Above, we have painted a grim and dire picture for small businesses adopting Cloud technologies. Our main contention in this article is that security and privacy should not be and is not that complicated. Does that mean you do not need to budget and invest in cybersecurity? No, that is not the case. You can better allocate your cybersecurity budget by better understanding your cyber risk. So how do we determine cloud risk for small businesses? Employ a data-centric approach to security. Some simple steps to protect your Cloud infrastructure are:
1. Identify your data flows and document business use cases that you think may create a risk.
2. Inventory and document the locations of all of your sensitive data.
3. Inventory and document your technology environment (hardware, software, devices).
4. Review and centralize all contracts with vendors and support organizations.
5. Understand compliance requirements, risks, and the costs for non-compliance.
6. Document and develop defensible controls based on standards like NIST, ISO, COBIT, CAIQ, VSA, etc.
7. Educate your employees about your data security, and risk policies. Conduct ongoing cyber awareness training and phishing simulation as new risks emerge.
8. Review the cybersecurity-related services and solutions in the cloud and make decisions based on the business use cases and sensitive data
9. Manage and monitor access to sensitive data in the cloud
10. Develop strong business continuity and disaster. recovery processes in the cloud by using services offered.
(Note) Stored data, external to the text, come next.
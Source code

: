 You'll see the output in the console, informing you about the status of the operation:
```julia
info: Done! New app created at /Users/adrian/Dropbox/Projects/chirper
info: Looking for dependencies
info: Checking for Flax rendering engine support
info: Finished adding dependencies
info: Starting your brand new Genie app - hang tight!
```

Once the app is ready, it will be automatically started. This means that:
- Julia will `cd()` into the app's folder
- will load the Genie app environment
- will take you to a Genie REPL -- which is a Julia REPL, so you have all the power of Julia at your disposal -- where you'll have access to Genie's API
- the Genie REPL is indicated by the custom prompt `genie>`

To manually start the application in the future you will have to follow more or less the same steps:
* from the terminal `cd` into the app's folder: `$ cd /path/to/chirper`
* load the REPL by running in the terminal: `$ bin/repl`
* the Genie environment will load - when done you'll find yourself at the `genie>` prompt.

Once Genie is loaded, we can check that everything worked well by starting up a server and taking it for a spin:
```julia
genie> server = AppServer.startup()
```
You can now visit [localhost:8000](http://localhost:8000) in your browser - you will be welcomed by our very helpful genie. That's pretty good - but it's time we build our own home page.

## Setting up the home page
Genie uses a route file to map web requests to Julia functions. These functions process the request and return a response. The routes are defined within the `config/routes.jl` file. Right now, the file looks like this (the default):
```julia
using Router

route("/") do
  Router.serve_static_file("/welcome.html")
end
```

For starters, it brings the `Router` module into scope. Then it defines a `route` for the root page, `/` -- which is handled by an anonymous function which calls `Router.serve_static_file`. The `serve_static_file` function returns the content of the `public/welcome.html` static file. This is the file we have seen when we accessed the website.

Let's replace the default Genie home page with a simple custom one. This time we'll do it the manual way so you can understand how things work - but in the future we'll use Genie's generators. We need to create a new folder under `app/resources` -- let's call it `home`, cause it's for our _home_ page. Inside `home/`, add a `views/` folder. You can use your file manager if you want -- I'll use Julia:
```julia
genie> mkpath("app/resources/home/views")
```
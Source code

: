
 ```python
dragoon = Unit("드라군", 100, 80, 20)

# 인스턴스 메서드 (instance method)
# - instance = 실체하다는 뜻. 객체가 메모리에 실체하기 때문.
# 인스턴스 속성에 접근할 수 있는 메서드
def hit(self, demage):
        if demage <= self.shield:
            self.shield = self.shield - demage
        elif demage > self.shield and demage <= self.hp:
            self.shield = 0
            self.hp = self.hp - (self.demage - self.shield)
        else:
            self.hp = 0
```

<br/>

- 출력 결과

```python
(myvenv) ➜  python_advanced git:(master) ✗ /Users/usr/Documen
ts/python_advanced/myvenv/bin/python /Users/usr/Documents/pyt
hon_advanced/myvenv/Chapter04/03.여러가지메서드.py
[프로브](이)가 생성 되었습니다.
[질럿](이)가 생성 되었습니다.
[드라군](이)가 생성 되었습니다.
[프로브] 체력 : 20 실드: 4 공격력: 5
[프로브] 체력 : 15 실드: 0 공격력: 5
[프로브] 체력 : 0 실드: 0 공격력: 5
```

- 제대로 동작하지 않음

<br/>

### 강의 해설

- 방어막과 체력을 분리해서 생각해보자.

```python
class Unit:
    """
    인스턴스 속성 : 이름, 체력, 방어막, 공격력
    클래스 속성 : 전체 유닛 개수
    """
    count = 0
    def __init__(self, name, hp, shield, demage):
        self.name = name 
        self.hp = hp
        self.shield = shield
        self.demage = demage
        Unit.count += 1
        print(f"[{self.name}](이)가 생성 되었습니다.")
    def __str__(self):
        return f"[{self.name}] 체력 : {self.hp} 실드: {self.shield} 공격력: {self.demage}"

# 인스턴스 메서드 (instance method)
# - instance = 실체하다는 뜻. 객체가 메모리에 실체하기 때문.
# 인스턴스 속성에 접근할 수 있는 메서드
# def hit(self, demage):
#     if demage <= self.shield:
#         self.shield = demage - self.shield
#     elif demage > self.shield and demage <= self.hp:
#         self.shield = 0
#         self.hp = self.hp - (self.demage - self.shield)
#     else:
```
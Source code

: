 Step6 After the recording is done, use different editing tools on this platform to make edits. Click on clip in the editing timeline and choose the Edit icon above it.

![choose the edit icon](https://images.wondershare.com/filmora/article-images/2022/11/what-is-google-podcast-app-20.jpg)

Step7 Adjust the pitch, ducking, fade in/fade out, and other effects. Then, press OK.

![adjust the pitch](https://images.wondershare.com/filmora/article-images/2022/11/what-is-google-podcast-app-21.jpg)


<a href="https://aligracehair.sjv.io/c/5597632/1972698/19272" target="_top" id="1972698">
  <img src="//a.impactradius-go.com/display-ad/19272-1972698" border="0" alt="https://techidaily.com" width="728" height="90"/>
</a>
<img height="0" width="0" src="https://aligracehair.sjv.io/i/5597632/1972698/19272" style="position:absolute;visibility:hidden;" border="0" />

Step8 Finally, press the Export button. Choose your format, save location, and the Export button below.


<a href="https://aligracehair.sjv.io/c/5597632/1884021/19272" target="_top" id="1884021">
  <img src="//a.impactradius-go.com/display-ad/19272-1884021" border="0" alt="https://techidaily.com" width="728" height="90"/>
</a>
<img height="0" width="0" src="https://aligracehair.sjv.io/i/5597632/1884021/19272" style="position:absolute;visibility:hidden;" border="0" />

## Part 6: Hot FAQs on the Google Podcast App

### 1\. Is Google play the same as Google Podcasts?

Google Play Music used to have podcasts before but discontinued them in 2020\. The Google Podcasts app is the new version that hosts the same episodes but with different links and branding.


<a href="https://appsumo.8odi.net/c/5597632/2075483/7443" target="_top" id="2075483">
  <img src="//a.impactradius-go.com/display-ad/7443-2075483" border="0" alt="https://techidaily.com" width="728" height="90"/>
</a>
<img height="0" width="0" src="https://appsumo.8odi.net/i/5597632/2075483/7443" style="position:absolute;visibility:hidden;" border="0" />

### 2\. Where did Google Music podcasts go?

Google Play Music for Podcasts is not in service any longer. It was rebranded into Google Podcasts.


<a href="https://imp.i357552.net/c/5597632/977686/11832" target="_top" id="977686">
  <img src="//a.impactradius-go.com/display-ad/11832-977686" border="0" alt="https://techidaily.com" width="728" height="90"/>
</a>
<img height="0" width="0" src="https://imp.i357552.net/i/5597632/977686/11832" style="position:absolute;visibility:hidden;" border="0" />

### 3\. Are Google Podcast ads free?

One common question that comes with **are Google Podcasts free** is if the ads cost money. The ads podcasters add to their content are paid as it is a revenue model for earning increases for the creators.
11. Incident response is a key aspect of managing risk and responding to events in the cloud/ hybrid environment.
The key to developing good cyber security policies and processes is to use the checklist above to prioritize how and where you focus on cybersecurity risk. Grade your risk based on criticality to your business and overall standards relevant to your business. Focus not only on prevention but detection and business continuity.
Effectively managing security and risk is a team activity – everyone must participate. You may need to evolve your company culture, so everyone participates and is cyber aware of potential security risks.